FACEngine ID Pose Estimation Accuracy

 
A process unique to Animetrics, our Avatar Generation consists of producing a 3-dimensional model of a subject using highly complex mathematical algorithms analyze 2-dimensional images and, through a process for smooth deformations, generate realistic, accurate, fully structured and defined 3-dimensional avatars. The generated 3-dimensional model can be easily reoriented to vastly improve identification accuracy with off-pose data. Animetrics tests and validates the accuracy of this avatar generation and pose normalization by employing synthetic images generated through the manual landmarking of facial imagery whcih is rendered at a predetermined pose. We are then able to analyze the projected feature coordinates of the synthetic image, feed those values back into the avatar generation module and compare the know original results with the newly generated values.
 
Figure 1 below shows results depicting the comparison of a subset of the anatomically defined fiducial marks superimposed over the manually defined features. Green points are taken from the single merged geometry, projected into the projective plane. Red points show the manually defined features. We have studied the rigid motion estimation by generating simulated databases from the FRGC with known rigid motions of up to 30 degrees in X, Y, and Z directions. The figure below shows the accuracy of the rigid motion estimation generated. We observe on the order of 10−2 degree bias in Y and Z rotations throughout the full range of simulated rotations, and sub degree bias in X rotations, with under 2 degree standard deviation in X and under .25 degree standard deviation in Y and Z.
 

 


Figure 1: Standard deviation error ellipses shown to scale on the exploded heads depicted the RMSE of the generated avatar geometries. An avatar was generated for each image. Shown via the red ellipses are the RMSEs of the fiducial points in the image plane and compared to the manual features.

 
Evaluation

From an initial dataset of 1190 images, 1174 images were successfully detected with 2DIFA. Out of 1174 images used for validation of the Fine Pose Estimation, only 5 images produced a failed result (a rotation error of > 22° on any axis), and an additional 28 images produced degraded but acceptable results (a rotation error of >10° and ≤22° on any axis), for an overall success rate of 97.2%. The success rate against the entire dataset, including failures to properly localize the head is 95.9%.
 
4 of the 5 fine pose estimation failures occurred in the mobile camera dataset, and all 5 failures were in Y-axis estimation. As we can see from the histogram in Figure 2 below, there was a far greater distribution of rotations in the Y-axis in the mobile data compared to the FRGC datasets.

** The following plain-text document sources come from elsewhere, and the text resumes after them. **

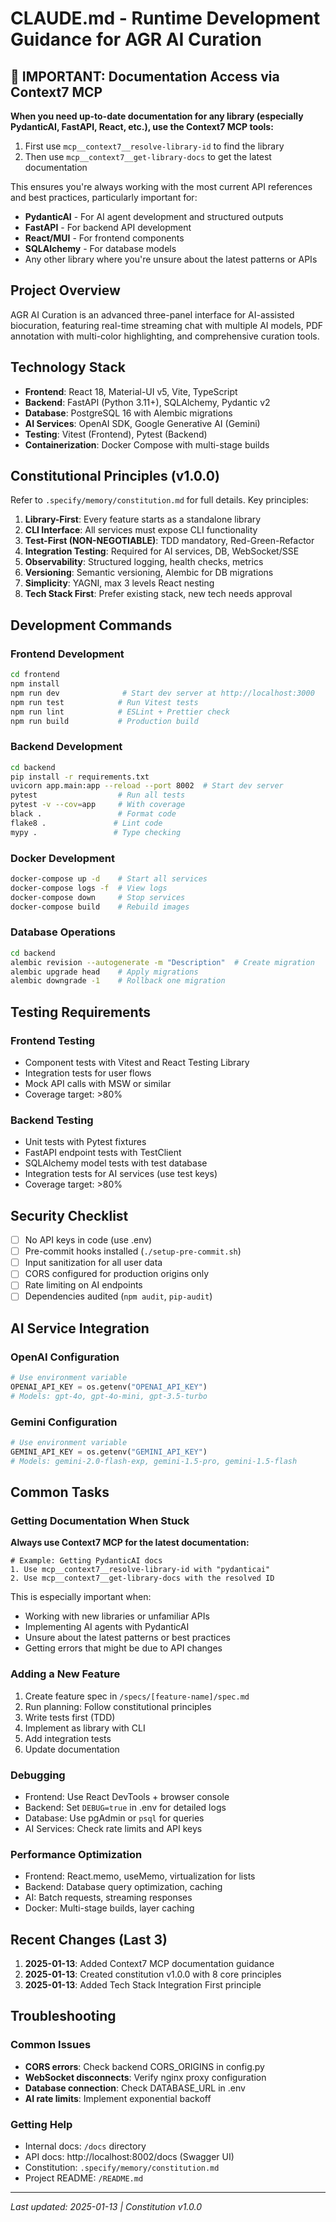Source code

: # CLAUDE.md - Runtime Development Guidance for AGR AI Curation

## 🚨 IMPORTANT: Documentation Access via Context7 MCP

**When you need up-to-date documentation for any library (especially PydanticAI, FastAPI, React, etc.), use the Context7 MCP tools:**

1. First use `mcp__context7__resolve-library-id` to find the library
2. Then use `mcp__context7__get-library-docs` to get the latest documentation

This ensures you're always working with the most current API references and best practices, particularly important for:

- **PydanticAI** - For AI agent development and structured outputs
- **FastAPI** - For backend API development
- **React/MUI** - For frontend components
- **SQLAlchemy** - For database models
- Any other library where you're unsure about the latest patterns or APIs

## Project Overview

AGR AI Curation is an advanced three-panel interface for AI-assisted biocuration, featuring real-time streaming chat with multiple AI models, PDF annotation with multi-color highlighting, and comprehensive curation tools.

## Technology Stack

- **Frontend**: React 18, Material-UI v5, Vite, TypeScript
- **Backend**: FastAPI (Python 3.11+), SQLAlchemy, Pydantic v2
- **Database**: PostgreSQL 16 with Alembic migrations
- **AI Services**: OpenAI SDK, Google Generative AI (Gemini)
- **Testing**: Vitest (Frontend), Pytest (Backend)
- **Containerization**: Docker Compose with multi-stage builds

## Constitutional Principles (v1.0.0)

Refer to `.specify/memory/constitution.md` for full details. Key principles:

1. **Library-First**: Every feature starts as a standalone library
2. **CLI Interface**: All services must expose CLI functionality
3. **Test-First (NON-NEGOTIABLE)**: TDD mandatory, Red-Green-Refactor
4. **Integration Testing**: Required for AI services, DB, WebSocket/SSE
5. **Observability**: Structured logging, health checks, metrics
6. **Versioning**: Semantic versioning, Alembic for DB migrations
7. **Simplicity**: YAGNI, max 3 levels React nesting
8. **Tech Stack First**: Prefer existing stack, new tech needs approval

## Development Commands

### Frontend Development

```bash
cd frontend
npm install
npm run dev              # Start dev server at http://localhost:3000
npm run test            # Run Vitest tests
npm run lint            # ESLint + Prettier check
npm run build           # Production build
```

### Backend Development

```bash
cd backend
pip install -r requirements.txt
uvicorn app.main:app --reload --port 8002  # Start dev server
pytest                  # Run all tests
pytest -v --cov=app     # With coverage
black .                 # Format code
flake8 .               # Lint code
mypy .                 # Type checking
```

### Docker Development

```bash
docker-compose up -d    # Start all services
docker-compose logs -f  # View logs
docker-compose down     # Stop services
docker-compose build    # Rebuild images
```

### Database Operations

```bash
cd backend
alembic revision --autogenerate -m "Description"  # Create migration
alembic upgrade head    # Apply migrations
alembic downgrade -1    # Rollback one migration
```

## Testing Requirements

### Frontend Testing

- Component tests with Vitest and React Testing Library
- Integration tests for user flows
- Mock API calls with MSW or similar
- Coverage target: >80%

### Backend Testing

- Unit tests with Pytest fixtures
- FastAPI endpoint tests with TestClient
- SQLAlchemy model tests with test database
- Integration tests for AI services (use test keys)
- Coverage target: >80%

## Security Checklist

- [ ] No API keys in code (use .env)
- [ ] Pre-commit hooks installed (`./setup-pre-commit.sh`)
- [ ] Input sanitization for all user data
- [ ] CORS configured for production origins only
- [ ] Rate limiting on AI endpoints
- [ ] Dependencies audited (`npm audit`, `pip-audit`)

## AI Service Integration

### OpenAI Configuration

```python
# Use environment variable
OPENAI_API_KEY = os.getenv("OPENAI_API_KEY")
# Models: gpt-4o, gpt-4o-mini, gpt-3.5-turbo
```

### Gemini Configuration

```python
# Use environment variable
GEMINI_API_KEY = os.getenv("GEMINI_API_KEY")
# Models: gemini-2.0-flash-exp, gemini-1.5-pro, gemini-1.5-flash
```

## Common Tasks

### Getting Documentation When Stuck

**Always use Context7 MCP for the latest documentation:**

```
# Example: Getting PydanticAI docs
1. Use mcp__context7__resolve-library-id with "pydanticai"
2. Use mcp__context7__get-library-docs with the resolved ID
```

This is especially important when:

- Working with new libraries or unfamiliar APIs
- Implementing AI agents with PydanticAI
- Unsure about the latest patterns or best practices
- Getting errors that might be due to API changes

### Adding a New Feature

1. Create feature spec in `/specs/[feature-name]/spec.md`
2. Run planning: Follow constitutional principles
3. Write tests first (TDD)
4. Implement as library with CLI
5. Add integration tests
6. Update documentation

### Debugging

- Frontend: Use React DevTools + browser console
- Backend: Set `DEBUG=true` in .env for detailed logs
- Database: Use pgAdmin or `psql` for queries
- AI Services: Check rate limits and API keys

### Performance Optimization

- Frontend: React.memo, useMemo, virtualization for lists
- Backend: Database query optimization, caching
- AI: Batch requests, streaming responses
- Docker: Multi-stage builds, layer caching

## Recent Changes (Last 3)

1. **2025-01-13**: Added Context7 MCP documentation guidance
2. **2025-01-13**: Created constitution v1.0.0 with 8 core principles
3. **2025-01-13**: Added Tech Stack Integration First principle

## Troubleshooting

### Common Issues

- **CORS errors**: Check backend CORS_ORIGINS in config.py
- **WebSocket disconnects**: Verify nginx proxy configuration
- **Database connection**: Check DATABASE_URL in .env
- **AI rate limits**: Implement exponential backoff

### Getting Help

- Internal docs: `/docs` directory
- API docs: http://localhost:8002/docs (Swagger UI)
- Constitution: `.specify/memory/constitution.md`
- Project README: `/README.md`

---

_Last updated: 2025-01-13 | Constitution v1.0.0_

Figure 2: Histogram of basline Y-rotation (yaw) distribution of three of the datasets used in the Rigid Motion Estimation Evaluation

Individual Datasets

Dataset

The Data is high resolution, carefully collected data which, as expected, produced highly precise results. For the data, there were zero failures to detect the face. Rotation estimation for every image on all three axes was within an acceptable range of +/-10°.

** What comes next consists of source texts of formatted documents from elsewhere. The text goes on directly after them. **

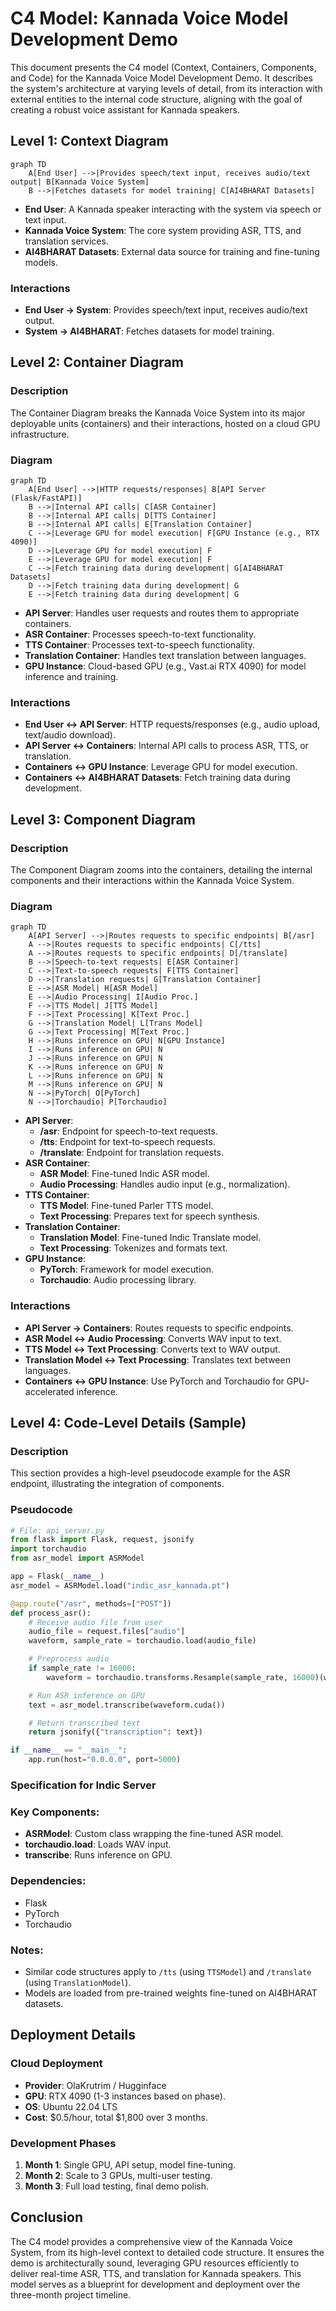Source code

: # C4 Model: Kannada Voice Model Development Demo

This document presents the C4 model (Context, Containers, Components, and Code) for the Kannada Voice Model Development Demo. It describes the system's architecture at varying levels of detail, from its interaction with external entities to the internal code structure, aligning with the goal of creating a robust voice assistant for Kannada speakers.

## Level 1: Context Diagram

```mermaid
graph TD
    A[End User] -->|Provides speech/text input, receives audio/text output| B[Kannada Voice System]
    B -->|Fetches datasets for model training| C[AI4BHARAT Datasets]
```

- **End User**: A Kannada speaker interacting with the system via speech or text input.
- **Kannada Voice System**: The core system providing ASR, TTS, and translation services.
- **AI4BHARAT Datasets**: External data source for training and fine-tuning models.

### Interactions
- **End User → System**: Provides speech/text input, receives audio/text output.
- **System → AI4BHARAT**: Fetches datasets for model training.

## Level 2: Container Diagram

### Description
The Container Diagram breaks the Kannada Voice System into its major deployable units (containers) and their interactions, hosted on a cloud GPU infrastructure.

### Diagram

```mermaid
graph TD
    A[End User] -->|HTTP requests/responses| B[API Server (Flask/FastAPI)]
    B -->|Internal API calls| C[ASR Container]
    B -->|Internal API calls| D[TTS Container]
    B -->|Internal API calls| E[Translation Container]
    C -->|Leverage GPU for model execution| F[GPU Instance (e.g., RTX 4090)]
    D -->|Leverage GPU for model execution| F
    E -->|Leverage GPU for model execution| F
    C -->|Fetch training data during development| G[AI4BHARAT Datasets]
    D -->|Fetch training data during development| G
    E -->|Fetch training data during development| G
```

- **API Server**: Handles user requests and routes them to appropriate containers.
- **ASR Container**: Processes speech-to-text functionality.
- **TTS Container**: Processes text-to-speech functionality.
- **Translation Container**: Handles text translation between languages.
- **GPU Instance**: Cloud-based GPU (e.g., Vast.ai RTX 4090) for model inference and training.

### Interactions
- **End User ↔ API Server**: HTTP requests/responses (e.g., audio upload, text/audio download).
- **API Server ↔ Containers**: Internal API calls to process ASR, TTS, or translation.
- **Containers ↔ GPU Instance**: Leverage GPU for model execution.
- **Containers ↔ AI4BHARAT Datasets**: Fetch training data during development.

## Level 3: Component Diagram

### Description
The Component Diagram zooms into the containers, detailing the internal components and their interactions within the Kannada Voice System.

### Diagram

```mermaid
graph TD
    A[API Server] -->|Routes requests to specific endpoints| B[/asr]
    A -->|Routes requests to specific endpoints| C[/tts]
    A -->|Routes requests to specific endpoints| D[/translate]
    B -->|Speech-to-text requests| E[ASR Container]
    C -->|Text-to-speech requests| F[TTS Container]
    D -->|Translation requests| G[Translation Container]
    E -->|ASR Model| H[ASR Model]
    E -->|Audio Processing| I[Audio Proc.]
    F -->|TTS Model| J[TTS Model]
    F -->|Text Processing| K[Text Proc.]
    G -->|Translation Model| L[Trans Model]
    G -->|Text Processing| M[Text Proc.]
    H -->|Runs inference on GPU| N[GPU Instance]
    I -->|Runs inference on GPU| N
    J -->|Runs inference on GPU| N
    K -->|Runs inference on GPU| N
    L -->|Runs inference on GPU| N
    M -->|Runs inference on GPU| N
    N -->|PyTorch| O[PyTorch]
    N -->|Torchaudio| P[Torchaudio]
```

- **API Server**:
  - **/asr**: Endpoint for speech-to-text requests.
  - **/tts**: Endpoint for text-to-speech requests.
  - **/translate**: Endpoint for translation requests.
- **ASR Container**:
  - **ASR Model**: Fine-tuned Indic ASR model.
  - **Audio Processing**: Handles audio input (e.g., normalization).
- **TTS Container**:
  - **TTS Model**: Fine-tuned Parler TTS model.
  - **Text Processing**: Prepares text for speech synthesis.
- **Translation Container**:
  - **Translation Model**: Fine-tuned Indic Translate model.
  - **Text Processing**: Tokenizes and formats text.
- **GPU Instance**:
  - **PyTorch**: Framework for model execution.
  - **Torchaudio**: Audio processing library.

### Interactions
- **API Server → Containers**: Routes requests to specific endpoints.
- **ASR Model ↔ Audio Processing**: Converts WAV input to text.
- **TTS Model ↔ Text Processing**: Converts text to WAV output.
- **Translation Model ↔ Text Processing**: Translates text between languages.
- **Containers ↔ GPU Instance**: Use PyTorch and Torchaudio for GPU-accelerated inference.

## Level 4: Code-Level Details (Sample)

### Description
This section provides a high-level pseudocode example for the ASR endpoint, illustrating the integration of components.

### Pseudocode
```python
# File: api_server.py
from flask import Flask, request, jsonify
import torchaudio
from asr_model import ASRModel

app = Flask(__name__)
asr_model = ASRModel.load("indic_asr_kannada.pt")

@app.route("/asr", methods=["POST"])
def process_asr():
    # Receive audio file from user
    audio_file = request.files["audio"]
    waveform, sample_rate = torchaudio.load(audio_file)

    # Preprocess audio
    if sample_rate != 16000:
        waveform = torchaudio.transforms.Resample(sample_rate, 16000)(waveform)

    # Run ASR inference on GPU
    text = asr_model.transcribe(waveform.cuda())

    # Return transcribed text
    return jsonify({"transcription": text})

if __name__ == "__main__":
    app.run(host="0.0.0.0", port=5000)
```

### Specification for Indic Server

### Key Components:
- **ASRModel**: Custom class wrapping the fine-tuned ASR model.
- **torchaudio.load**: Loads WAV input.
- **transcribe**: Runs inference on GPU.

### Dependencies:
- Flask
- PyTorch
- Torchaudio

### Notes:
- Similar code structures apply to `/tts` (using `TTSModel`) and `/translate` (using `TranslationModel`).
- Models are loaded from pre-trained weights fine-tuned on AI4BHARAT datasets.

## Deployment Details

### Cloud Deployment
- **Provider**: OlaKrutrim / Hugginface
- **GPU**: RTX 4090 (1-3 instances based on phase).
- **OS**: Ubuntu 22.04 LTS
- **Cost**: $0.5/hour, total $1,800 over 3 months.

### Development Phases
1. **Month 1**: Single GPU, API setup, model fine-tuning.
2. **Month 2**: Scale to 3 GPUs, multi-user testing.
3. **Month 3**: Full load testing, final demo polish.

## Conclusion

The C4 model provides a comprehensive view of the Kannada Voice System, from its high-level context to detailed code structure. It ensures the demo is architecturally sound, leveraging GPU resources efficiently to deliver real-time ASR, TTS, and translation for Kannada speakers. This model serves as a blueprint for development and deployment over the three-month project timeline.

Table 1: Detailed Results for Rotation Estimation

Dataset

Failure / Degraded

Head Detection Success

Fine Pose Estimation Success

X Std. Dev. °

Y Std. Dev. °

Z Std. Dev. °

Controlled 
(608)

0

100%

100%

4.38

1.71

0.66

Figure 3 below shows the distribution of errors in the rotation estimation of the data. The percentages for each bin are shown below the bin labels for each axis. Bins to the right of 0 are positive rotations, and left of 0 are negative rotations.



Figure 3: Histogram of rotation errors along each axis, X (pitch), Y (yaw), and Z (roll).

 
Uncontrolled Dataset

The uncontrolled data produced 16 failures to detect the face in the image out of 508 total images. This is mitigated by the fact that 13 of 16 failures were on heads which were within +/-10% of the designed scale range of the Coarse Pose Estimator.

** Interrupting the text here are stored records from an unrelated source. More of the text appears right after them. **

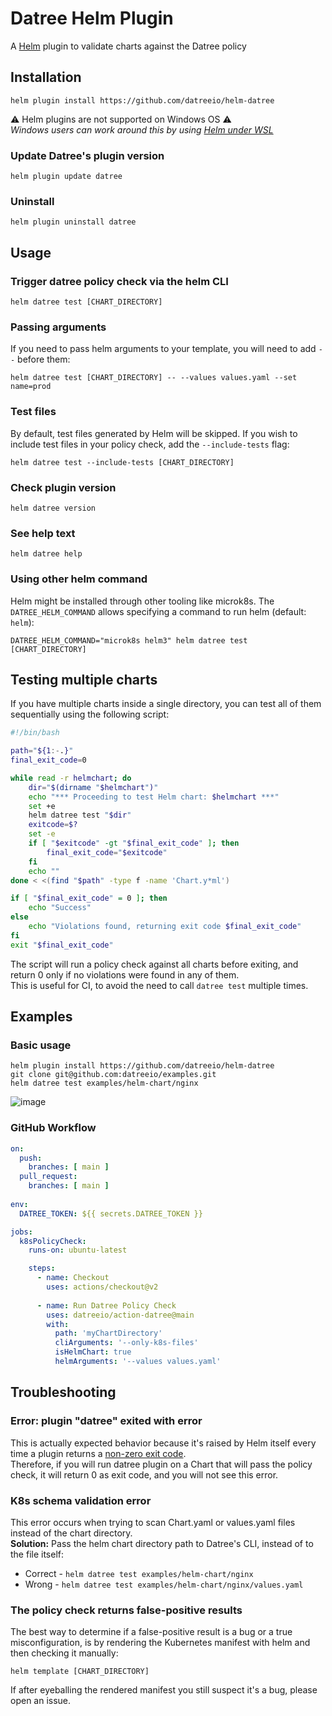# Datree Helm Plugin

A [Helm](https://www.datree.io/helm-chart) plugin to validate charts against the Datree policy  

## Installation
```
helm plugin install https://github.com/datreeio/helm-datree
```
⚠️ Helm plugins are not supported on Windows OS ⚠️  
_Windows users can work around this by using [Helm under WSL](https://github.com/helm/helm-2to3#for-windows-using-wsl)_
</br>

### Update Datree's plugin version
```
helm plugin update datree
```
### Uninstall
```
helm plugin uninstall datree
```

## Usage

### Trigger datree policy check via the helm CLI
```
helm datree test [CHART_DIRECTORY]
```

### Passing arguments
If you need to pass helm arguments to your template, you will need to add `--` before them:
```
helm datree test [CHART_DIRECTORY] -- --values values.yaml --set name=prod
```
### Test files
By default, test files generated by Helm will be skipped. If you wish to include test files in your policy check, add the `--include-tests` flag:
```
helm datree test --include-tests [CHART_DIRECTORY]
```

### Check plugin version
```
helm datree version
```

### See help text
```
helm datree help
```

### Using other helm command
Helm might be installed through other tooling like microk8s. The `DATREE_HELM_COMMAND` allows specifying a command to run helm (default: `helm`):
```
DATREE_HELM_COMMAND="microk8s helm3" helm datree test [CHART_DIRECTORY]
```

## Testing multiple charts

If you have multiple charts inside a single directory, you can test all of them sequentially using the following script:

```bash
#!/bin/bash

path="${1:-.}"
final_exit_code=0

while read -r helmchart; do
	dir="$(dirname "$helmchart")"
    echo "*** Proceeding to test Helm chart: $helmchart ***"
	set +e
	helm datree test "$dir"
	exitcode=$?
	set -e
	if [ "$exitcode" -gt "$final_exit_code" ]; then
        final_exit_code="$exitcode"
    fi
    echo ""
done < <(find "$path" -type f -name 'Chart.y*ml')

if [ "$final_exit_code" = 0 ]; then
    echo "Success"
else
    echo "Violations found, returning exit code $final_exit_code"
fi
exit "$final_exit_code"
```

The script will run a policy check against all charts before exiting, and return 0 only if no violations were found in any of them.  
This is useful for CI, to avoid the need to call `datree test` multiple times.  

## Examples

### Basic usage
```
helm plugin install https://github.com/datreeio/helm-datree
git clone git@github.com:datreeio/examples.git
helm datree test examples/helm-chart/nginx
```

![image](https://user-images.githubusercontent.com/19731161/131975552-b66a84f8-5aa9-4d70-a08e-aae97aa76116.png)

### GitHub Workflow
```yaml
on:
  push:
    branches: [ main ]
  pull_request:
    branches: [ main ]
    
env:
  DATREE_TOKEN: ${{ secrets.DATREE_TOKEN }} 

jobs:
  k8sPolicyCheck:
    runs-on: ubuntu-latest

    steps:
      - name: Checkout
        uses: actions/checkout@v2
        
      - name: Run Datree Policy Check
        uses: datreeio/action-datree@main
        with:
          path: 'myChartDirectory'
          cliArguments: '--only-k8s-files'
          isHelmChart: true
          helmArguments: '--values values.yaml'
```

## Troubleshooting

### Error: plugin "datree" exited with error
This is actually expected behavior because it's raised by Helm itself every time a plugin returns a [non-zero exit code](https://www.gnu.org/software/bash/manual/html_node/Exit-Status.html#:~:text=A%20non%2Dzero%20exit%20status,N%20as%20the%20exit%20status.).  
Therefore, if you will run datree plugin on a Chart that will pass the policy check, it will return 0 as exit code, and you will not see this error.

### K8s schema validation error
This error occurs when trying to scan Chart.yaml or values.yaml files instead of the chart directory.  
**Solution:** Pass the helm chart directory path to Datree's CLI, instead of to the file itself:  
* Correct - `helm datree test examples/helm-chart/nginx`
* Wrong - `helm datree test examples/helm-chart/nginx/values.yaml`

### The policy check returns false-positive results
The best way to determine if a false-positive result is a bug or a true misconfiguration, is by rendering the Kubernetes manifest with helm and then checking it manually:
```
helm template [CHART_DIRECTORY]
```
If after eyeballing the rendered manifest you still suspect it's a bug, please open an issue.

Figure 4: Two images of the same subject in the same hallway from the FRGC Uncontrolled data.  The image on the right produces a successful detection whereas the image on the left produces a failure.  Based on the image width of 2272 pixels, the left image is well below the 6.25% scale of 142 pixels.

 
The fine pose estimation of the FRGC uncontrolled data produced positive results.  Excluding the 16 head detection failures, there was only one instance where the automatic rigid motion estimation produced a result more than 22 degrees from the ground truth result (in this case, the Y-axis).  That particular image also produced threshold errors (>10°) in the X and Z axes.  Out of the 491 remaining images, there were 15 instances of variation from the ground truth results greater than 10° (but < 22°) on one axis per instance (6 in X, 8 in Y and 1 in Z).  Excluding the failed results, the standard deviation of the 491 successes & partial errors produced standard deviation error rates in line with the FRGC controlled data.
 
Table 2: Uncontrolled Results for Rotation Estimation
 

Dataset

Failure

Partially
Degraded

Head Det. Rate

Fine Pose Estimation Success / Nonfailure

X Std. Dev. °

Y Std. Dev. °

Z Std. Dev. °

Uncontrolled 
(492/508)

1

15

96.9%

96.5% / 99.8%

3.12

2.38

1.19

Figure 5 below shows the distribution of errors in the rotation estimation of the Uncontrolled data.  The percentages for each bin are shown below the bin labels for each axis.  Bins to the right of 0 are positive rotations, and left of 0 are negative rotations.  Error percentages listed above each histogram are for variances that fell between 10° and 22° from the ground truth result.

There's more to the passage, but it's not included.